==== PROVIDED ENTRIES

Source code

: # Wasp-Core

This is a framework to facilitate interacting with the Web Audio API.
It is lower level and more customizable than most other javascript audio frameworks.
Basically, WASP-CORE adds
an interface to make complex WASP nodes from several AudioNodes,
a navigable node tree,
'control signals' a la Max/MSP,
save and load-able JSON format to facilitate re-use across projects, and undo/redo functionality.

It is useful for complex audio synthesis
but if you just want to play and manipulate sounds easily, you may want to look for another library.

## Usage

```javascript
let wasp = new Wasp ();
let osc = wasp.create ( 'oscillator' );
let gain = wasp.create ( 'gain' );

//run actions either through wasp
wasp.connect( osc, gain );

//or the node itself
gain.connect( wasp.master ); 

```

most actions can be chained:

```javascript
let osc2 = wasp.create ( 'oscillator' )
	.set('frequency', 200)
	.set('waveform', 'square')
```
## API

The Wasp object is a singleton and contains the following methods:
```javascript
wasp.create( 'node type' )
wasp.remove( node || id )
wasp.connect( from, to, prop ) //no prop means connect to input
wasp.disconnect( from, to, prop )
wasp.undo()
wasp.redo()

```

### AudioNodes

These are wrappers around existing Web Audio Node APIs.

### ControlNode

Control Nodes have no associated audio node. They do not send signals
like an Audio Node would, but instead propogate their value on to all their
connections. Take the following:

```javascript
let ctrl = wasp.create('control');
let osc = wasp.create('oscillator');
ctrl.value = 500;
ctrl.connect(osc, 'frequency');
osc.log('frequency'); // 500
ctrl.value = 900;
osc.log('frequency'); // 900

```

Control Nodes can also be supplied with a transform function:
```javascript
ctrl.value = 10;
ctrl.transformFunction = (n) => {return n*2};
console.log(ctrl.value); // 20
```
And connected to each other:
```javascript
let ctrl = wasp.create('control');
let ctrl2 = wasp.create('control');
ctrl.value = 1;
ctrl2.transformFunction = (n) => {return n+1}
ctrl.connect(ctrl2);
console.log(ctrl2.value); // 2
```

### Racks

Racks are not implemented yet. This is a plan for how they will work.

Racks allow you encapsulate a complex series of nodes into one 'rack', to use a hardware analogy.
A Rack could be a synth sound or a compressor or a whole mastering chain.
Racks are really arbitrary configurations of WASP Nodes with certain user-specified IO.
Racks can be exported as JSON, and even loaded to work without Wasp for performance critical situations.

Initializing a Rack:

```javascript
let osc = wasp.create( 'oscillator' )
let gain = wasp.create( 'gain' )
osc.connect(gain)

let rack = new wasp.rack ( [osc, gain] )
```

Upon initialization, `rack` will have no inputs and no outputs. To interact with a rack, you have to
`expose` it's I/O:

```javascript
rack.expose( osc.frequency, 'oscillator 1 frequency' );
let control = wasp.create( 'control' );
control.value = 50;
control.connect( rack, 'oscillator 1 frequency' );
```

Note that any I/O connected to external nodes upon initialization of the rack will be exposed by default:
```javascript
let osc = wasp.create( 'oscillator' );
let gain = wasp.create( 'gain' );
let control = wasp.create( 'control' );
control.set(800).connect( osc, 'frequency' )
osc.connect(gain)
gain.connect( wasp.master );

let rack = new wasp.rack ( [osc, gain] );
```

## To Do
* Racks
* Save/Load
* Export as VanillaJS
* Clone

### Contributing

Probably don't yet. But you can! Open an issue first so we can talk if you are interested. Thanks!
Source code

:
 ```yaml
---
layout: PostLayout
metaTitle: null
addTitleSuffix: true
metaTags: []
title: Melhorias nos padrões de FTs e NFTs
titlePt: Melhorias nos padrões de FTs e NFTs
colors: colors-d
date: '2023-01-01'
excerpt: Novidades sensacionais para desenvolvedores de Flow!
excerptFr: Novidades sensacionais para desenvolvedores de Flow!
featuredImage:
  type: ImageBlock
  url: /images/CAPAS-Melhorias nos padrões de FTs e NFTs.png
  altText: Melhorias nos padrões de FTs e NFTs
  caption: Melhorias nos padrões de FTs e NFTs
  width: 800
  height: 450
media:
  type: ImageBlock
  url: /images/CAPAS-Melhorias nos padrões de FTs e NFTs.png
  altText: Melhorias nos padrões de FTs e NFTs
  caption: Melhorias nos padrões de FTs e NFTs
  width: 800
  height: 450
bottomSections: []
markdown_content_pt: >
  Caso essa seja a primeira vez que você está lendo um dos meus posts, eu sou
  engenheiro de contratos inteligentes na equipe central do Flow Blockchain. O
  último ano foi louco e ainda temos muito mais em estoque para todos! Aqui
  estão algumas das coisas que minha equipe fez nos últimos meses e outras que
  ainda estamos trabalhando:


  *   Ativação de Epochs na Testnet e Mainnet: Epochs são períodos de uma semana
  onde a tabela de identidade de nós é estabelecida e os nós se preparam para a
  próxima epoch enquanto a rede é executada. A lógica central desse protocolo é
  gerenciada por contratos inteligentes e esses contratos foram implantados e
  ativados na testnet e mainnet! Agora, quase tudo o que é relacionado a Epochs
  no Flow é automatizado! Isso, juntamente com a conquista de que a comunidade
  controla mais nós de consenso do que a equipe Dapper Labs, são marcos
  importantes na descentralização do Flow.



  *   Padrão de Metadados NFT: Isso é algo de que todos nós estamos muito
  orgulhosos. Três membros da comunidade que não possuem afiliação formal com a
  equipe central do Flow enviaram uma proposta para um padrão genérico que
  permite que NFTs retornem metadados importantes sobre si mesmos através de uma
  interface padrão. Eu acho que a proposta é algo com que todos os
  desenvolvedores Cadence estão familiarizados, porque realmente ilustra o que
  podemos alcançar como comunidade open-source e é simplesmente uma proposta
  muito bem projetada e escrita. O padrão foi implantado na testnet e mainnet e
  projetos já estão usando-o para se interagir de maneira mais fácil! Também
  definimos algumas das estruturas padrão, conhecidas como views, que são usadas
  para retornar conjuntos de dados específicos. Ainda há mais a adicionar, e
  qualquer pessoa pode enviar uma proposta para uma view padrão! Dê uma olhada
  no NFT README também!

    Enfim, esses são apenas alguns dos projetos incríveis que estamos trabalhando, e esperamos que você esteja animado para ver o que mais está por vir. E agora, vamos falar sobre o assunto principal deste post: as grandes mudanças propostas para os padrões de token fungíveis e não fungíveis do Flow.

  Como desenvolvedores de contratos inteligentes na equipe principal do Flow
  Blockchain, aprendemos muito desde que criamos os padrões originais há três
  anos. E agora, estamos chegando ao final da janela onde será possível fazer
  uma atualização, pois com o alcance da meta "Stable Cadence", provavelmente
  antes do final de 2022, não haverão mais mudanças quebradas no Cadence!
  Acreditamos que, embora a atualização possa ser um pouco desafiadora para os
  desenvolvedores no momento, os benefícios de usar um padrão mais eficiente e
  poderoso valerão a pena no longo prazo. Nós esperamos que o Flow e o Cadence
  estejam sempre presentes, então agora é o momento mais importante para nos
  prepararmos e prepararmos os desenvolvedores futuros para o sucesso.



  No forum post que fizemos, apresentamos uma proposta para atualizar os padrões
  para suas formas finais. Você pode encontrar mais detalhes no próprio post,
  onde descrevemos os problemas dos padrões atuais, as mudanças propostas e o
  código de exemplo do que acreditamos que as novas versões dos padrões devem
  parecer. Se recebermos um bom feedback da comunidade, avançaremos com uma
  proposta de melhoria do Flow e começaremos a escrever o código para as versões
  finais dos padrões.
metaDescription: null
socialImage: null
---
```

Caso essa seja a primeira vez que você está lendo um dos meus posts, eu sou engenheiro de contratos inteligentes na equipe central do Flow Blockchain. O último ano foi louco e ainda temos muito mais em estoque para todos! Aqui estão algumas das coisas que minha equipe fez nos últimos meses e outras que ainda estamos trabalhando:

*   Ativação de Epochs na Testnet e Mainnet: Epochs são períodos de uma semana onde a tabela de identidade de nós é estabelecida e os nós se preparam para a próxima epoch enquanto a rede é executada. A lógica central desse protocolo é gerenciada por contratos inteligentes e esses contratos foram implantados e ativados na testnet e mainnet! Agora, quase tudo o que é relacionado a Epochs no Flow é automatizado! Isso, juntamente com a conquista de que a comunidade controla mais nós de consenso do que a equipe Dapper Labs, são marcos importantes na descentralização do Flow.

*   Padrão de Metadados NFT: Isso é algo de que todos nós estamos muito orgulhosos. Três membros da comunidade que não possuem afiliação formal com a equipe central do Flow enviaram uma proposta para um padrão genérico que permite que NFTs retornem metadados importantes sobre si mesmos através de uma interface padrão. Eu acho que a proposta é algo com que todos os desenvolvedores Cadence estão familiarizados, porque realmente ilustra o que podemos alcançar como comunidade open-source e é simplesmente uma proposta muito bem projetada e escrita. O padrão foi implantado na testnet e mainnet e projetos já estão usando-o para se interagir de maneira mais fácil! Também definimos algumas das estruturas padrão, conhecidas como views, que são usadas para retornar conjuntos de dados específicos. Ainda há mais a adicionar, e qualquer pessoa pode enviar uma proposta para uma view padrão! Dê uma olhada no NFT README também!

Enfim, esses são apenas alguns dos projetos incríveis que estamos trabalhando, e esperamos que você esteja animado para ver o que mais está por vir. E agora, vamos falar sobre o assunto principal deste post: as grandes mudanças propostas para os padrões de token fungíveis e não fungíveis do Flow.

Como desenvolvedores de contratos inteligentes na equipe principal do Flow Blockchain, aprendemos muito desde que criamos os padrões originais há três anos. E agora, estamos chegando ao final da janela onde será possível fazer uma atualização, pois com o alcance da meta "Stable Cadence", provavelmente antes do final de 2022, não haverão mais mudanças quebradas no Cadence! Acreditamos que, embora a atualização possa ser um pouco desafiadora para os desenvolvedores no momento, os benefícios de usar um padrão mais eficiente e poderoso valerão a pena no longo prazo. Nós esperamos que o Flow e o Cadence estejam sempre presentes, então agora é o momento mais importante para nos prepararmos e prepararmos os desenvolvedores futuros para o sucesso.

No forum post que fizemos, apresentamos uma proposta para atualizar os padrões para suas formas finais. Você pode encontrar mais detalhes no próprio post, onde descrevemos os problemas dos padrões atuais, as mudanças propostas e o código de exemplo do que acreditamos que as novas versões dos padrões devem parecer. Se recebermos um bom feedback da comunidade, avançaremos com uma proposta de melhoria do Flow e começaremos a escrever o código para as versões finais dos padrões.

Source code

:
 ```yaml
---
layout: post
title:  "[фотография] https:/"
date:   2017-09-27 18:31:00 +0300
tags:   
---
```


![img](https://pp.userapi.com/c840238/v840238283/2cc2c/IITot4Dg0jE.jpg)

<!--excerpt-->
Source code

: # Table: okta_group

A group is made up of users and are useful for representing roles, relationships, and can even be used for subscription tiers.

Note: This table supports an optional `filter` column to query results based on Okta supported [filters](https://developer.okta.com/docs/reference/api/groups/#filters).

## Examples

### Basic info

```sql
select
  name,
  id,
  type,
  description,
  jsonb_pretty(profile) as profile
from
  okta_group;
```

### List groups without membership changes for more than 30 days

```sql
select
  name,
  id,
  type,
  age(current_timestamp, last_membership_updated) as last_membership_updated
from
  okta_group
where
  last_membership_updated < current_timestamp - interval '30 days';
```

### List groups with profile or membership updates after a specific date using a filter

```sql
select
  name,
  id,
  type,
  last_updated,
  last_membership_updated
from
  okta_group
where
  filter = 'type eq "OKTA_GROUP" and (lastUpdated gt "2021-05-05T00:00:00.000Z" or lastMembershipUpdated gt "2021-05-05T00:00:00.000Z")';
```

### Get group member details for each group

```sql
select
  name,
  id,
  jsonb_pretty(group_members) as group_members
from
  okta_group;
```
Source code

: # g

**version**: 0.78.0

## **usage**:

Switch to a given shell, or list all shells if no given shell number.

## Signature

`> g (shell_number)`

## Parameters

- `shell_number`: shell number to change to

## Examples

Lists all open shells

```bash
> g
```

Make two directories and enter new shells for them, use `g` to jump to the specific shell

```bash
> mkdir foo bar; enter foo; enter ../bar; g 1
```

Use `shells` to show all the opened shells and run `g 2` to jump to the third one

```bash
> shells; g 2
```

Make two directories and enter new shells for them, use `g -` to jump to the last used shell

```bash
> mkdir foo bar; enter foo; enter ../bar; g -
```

========

▶ **YOUR ASSIGNMENT**:
Whenever the string "without" shows up in a line above, copy that line.

▶ **TASK ANSWER**:
Racks can be exported as JSON, and even loaded to work without Wasp for performance critical situations.
### List groups without membership changes for more than 30 days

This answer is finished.